Source data
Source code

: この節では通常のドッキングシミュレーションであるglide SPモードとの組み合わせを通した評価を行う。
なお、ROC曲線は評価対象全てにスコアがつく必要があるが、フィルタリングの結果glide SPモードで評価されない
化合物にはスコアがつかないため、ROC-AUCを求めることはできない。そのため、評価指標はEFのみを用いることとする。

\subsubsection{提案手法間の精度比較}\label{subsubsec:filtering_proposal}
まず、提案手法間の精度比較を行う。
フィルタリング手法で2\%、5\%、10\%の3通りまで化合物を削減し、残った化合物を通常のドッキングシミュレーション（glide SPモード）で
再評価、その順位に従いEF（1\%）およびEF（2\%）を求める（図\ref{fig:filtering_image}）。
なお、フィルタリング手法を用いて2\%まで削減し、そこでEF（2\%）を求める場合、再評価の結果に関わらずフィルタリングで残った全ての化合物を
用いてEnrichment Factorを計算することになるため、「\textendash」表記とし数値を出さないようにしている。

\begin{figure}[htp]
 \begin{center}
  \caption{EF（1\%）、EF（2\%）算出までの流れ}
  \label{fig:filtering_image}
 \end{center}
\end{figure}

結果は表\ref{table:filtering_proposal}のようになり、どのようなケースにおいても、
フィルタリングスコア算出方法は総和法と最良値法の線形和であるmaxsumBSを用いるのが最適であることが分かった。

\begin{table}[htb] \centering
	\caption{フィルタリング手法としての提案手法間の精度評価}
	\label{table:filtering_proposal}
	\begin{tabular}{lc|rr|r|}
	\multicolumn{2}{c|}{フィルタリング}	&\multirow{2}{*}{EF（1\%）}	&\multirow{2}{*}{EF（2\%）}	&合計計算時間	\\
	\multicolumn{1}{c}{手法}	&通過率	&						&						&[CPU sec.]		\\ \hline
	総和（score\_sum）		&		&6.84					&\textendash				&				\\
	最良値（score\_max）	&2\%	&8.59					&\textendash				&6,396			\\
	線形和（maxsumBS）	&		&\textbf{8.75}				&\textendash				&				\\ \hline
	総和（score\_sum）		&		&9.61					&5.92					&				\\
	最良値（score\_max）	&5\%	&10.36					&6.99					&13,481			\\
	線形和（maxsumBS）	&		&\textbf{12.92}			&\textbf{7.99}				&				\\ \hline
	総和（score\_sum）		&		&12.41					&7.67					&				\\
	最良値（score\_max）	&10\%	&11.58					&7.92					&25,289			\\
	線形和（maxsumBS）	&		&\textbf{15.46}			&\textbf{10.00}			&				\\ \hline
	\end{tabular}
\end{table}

==

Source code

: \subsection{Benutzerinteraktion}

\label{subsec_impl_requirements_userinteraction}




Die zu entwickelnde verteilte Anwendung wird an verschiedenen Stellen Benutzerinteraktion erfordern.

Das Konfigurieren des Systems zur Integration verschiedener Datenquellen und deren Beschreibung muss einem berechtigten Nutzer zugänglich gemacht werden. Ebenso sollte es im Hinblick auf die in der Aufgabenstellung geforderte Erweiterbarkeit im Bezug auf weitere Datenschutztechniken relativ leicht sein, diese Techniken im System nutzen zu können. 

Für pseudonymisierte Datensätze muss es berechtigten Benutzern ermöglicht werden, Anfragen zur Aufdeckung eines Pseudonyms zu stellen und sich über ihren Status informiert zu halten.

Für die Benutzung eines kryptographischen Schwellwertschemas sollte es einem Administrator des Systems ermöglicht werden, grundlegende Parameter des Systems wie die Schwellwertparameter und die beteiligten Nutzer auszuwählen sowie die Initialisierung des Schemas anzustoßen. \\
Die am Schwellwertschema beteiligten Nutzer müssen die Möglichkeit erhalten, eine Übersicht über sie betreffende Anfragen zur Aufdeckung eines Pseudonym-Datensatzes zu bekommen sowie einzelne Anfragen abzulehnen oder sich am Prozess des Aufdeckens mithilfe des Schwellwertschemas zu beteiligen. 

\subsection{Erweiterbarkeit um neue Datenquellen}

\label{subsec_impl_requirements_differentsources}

• _Exercise_
Within the data, how many lines hold the word "sich"? State only that number.

• _The answer_
2